Anggota Dewan Energi Nasional Satya Widya Yudha mengatakan bahwa pemerintah harus tetap meningkatkan investasi bagi sektor energi secara keseluruhan, baik fosil maupun nonfosil. Namun, komitmen menekan emisi karbon yang diatur dalam UU No. 16/2016 menjadi tantangan tersendiri.
“Tapi di sisi lain kita lihat bahwa iklim investasi di sektor energi baik fosil maupun nonfosil juga harus dijaga. Maka kita dalam hal ini pada posisi yang tidak mudah bagi negara untuk mundur ke belakang,” katanya akhir pekan lalu.
Indonesia dihadapkan pada dilema dalam penurunan emisi karbon. Satu sisi, selama ini energi fosil menjadi penopang ketahanan energi nasional dan menerima pajak hingga royalti. Di sisi lain, energi terbarukan belum dapat diterapkan secara penuh akibat sejumlah tantangan.
Menurut Satya adalah perusahaan pengguna bahan baku fosil harus mampu menurunkan emisi karbon. Salah satunya seperti penerapan co-firing pada PLTU, proses penambahan biomassa pada pembangkit untuk mengurangi emisi.
Di tengah upaya itu, pemerintah berencana untuk menerapkan pengenaan tarif pajak karbon hingga Rp75 per kg. Menurut Satya, pengenaan pajak ini menjadi disinsentif bagi pengembangan fosil.
Baca Juga
Dia mengakui sejumlah negara melakukan perubahan yang cukup radikal dengan menghentikan pengoperasian PLTU pada 2030, salah satunya Prancis. Keberanian itu ditopang oleh kondisi bahwa Prancis bukan penghasil batu bara.
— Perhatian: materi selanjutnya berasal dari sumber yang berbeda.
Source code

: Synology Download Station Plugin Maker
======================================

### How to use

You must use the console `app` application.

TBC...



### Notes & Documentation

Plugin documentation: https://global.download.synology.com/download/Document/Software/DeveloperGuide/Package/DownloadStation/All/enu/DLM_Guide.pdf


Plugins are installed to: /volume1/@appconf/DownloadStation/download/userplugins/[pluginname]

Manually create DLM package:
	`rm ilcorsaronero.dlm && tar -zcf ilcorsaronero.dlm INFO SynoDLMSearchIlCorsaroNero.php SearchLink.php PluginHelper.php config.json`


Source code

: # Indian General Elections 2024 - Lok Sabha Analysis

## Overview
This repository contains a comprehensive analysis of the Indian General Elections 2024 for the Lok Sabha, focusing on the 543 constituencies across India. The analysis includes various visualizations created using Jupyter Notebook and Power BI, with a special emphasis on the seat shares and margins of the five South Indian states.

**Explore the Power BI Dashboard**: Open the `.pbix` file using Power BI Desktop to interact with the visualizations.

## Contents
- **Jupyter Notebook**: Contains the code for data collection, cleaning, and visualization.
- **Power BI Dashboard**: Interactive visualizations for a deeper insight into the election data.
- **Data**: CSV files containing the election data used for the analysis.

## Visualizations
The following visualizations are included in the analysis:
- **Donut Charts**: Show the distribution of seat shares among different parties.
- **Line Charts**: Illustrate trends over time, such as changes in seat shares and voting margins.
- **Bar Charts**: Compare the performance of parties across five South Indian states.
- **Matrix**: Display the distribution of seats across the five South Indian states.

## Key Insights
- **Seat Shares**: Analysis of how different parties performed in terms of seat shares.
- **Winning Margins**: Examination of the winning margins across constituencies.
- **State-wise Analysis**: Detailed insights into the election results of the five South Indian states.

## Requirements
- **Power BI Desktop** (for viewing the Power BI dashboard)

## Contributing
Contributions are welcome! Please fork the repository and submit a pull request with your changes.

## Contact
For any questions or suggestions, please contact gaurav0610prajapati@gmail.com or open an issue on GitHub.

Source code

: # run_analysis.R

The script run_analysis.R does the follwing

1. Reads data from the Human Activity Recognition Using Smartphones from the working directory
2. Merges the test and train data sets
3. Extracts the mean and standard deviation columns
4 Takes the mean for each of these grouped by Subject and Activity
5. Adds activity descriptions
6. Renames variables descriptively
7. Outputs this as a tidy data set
“Di Indonesia kita masih melihat kalau batu bara masih mempunyai peranan dalam jangka waktu sekarang ini. Ya selama EBT belum bisa berkembang, dia hanya bisa mensubtitusi, ya dalam energi bersih ke depan, mereka [energi fosil] harus bersih mengurangi emisi karbonnya,” ujarnya.